▸ What this task involves: Reproduce the closing part of the entries exactly: the line with "1. Go to '...'" and all lines after it, ending with the last line, and nothing else.

- - - - -

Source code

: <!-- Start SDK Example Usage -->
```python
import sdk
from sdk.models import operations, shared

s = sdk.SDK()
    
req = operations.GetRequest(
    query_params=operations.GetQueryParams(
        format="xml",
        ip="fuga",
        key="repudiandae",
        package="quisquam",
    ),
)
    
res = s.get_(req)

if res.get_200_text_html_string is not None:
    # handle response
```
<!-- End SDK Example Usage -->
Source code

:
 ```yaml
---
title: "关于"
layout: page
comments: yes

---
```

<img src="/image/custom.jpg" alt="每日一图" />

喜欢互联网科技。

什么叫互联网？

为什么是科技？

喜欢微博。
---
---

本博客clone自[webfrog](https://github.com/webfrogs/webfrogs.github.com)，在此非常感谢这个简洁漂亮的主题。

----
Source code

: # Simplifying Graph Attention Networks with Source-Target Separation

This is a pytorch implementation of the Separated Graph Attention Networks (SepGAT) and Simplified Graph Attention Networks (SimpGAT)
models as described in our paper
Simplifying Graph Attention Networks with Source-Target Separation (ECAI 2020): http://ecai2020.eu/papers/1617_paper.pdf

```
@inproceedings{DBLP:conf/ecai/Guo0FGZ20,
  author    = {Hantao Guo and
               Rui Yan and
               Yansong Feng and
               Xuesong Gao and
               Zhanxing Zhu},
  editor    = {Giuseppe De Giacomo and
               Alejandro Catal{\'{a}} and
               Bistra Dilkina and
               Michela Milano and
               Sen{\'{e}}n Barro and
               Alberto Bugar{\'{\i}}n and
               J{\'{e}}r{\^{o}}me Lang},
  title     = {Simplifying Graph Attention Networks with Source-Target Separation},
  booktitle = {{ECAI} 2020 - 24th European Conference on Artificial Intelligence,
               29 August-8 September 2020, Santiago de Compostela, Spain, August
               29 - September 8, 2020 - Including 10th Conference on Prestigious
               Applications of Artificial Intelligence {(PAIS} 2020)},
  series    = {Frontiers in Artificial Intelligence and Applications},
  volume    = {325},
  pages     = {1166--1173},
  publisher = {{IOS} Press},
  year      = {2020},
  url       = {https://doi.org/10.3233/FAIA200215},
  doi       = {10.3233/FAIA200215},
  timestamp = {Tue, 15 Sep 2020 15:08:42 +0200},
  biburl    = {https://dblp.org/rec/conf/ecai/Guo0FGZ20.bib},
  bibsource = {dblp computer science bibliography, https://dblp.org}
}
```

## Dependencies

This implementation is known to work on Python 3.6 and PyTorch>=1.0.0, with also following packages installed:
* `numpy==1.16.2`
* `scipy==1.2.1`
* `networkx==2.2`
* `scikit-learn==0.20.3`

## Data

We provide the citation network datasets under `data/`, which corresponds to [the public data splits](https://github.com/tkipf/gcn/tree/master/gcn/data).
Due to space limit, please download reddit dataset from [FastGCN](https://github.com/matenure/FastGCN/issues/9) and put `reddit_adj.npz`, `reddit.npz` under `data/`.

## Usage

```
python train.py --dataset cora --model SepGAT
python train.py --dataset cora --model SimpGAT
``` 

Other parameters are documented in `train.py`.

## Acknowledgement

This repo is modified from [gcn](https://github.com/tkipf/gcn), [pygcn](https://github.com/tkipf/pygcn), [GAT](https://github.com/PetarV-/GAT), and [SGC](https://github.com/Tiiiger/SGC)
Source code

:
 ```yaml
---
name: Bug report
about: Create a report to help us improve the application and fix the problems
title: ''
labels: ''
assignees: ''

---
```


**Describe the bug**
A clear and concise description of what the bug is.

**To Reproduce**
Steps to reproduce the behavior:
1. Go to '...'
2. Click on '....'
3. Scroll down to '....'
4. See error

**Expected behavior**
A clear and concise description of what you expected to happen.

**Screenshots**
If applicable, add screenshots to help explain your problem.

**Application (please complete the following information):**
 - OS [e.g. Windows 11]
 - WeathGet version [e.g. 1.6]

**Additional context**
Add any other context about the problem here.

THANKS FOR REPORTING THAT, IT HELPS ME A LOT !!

- - - - -

▸ Output:
1. Go to '...'
2. Click on '....'
3. Scroll down to '....'
4. See error

**Expected behavior**
A clear and concise description of what you expected to happen.

**Screenshots**
If applicable, add screenshots to help explain your problem.

**Application (please complete the following information):**
 - OS [e.g. Windows 11]
 - WeathGet version [e.g. 1.6]

**Additional context**
Add any other context about the problem here.

THANKS FOR REPORTING THAT, IT HELPS ME A LOT !!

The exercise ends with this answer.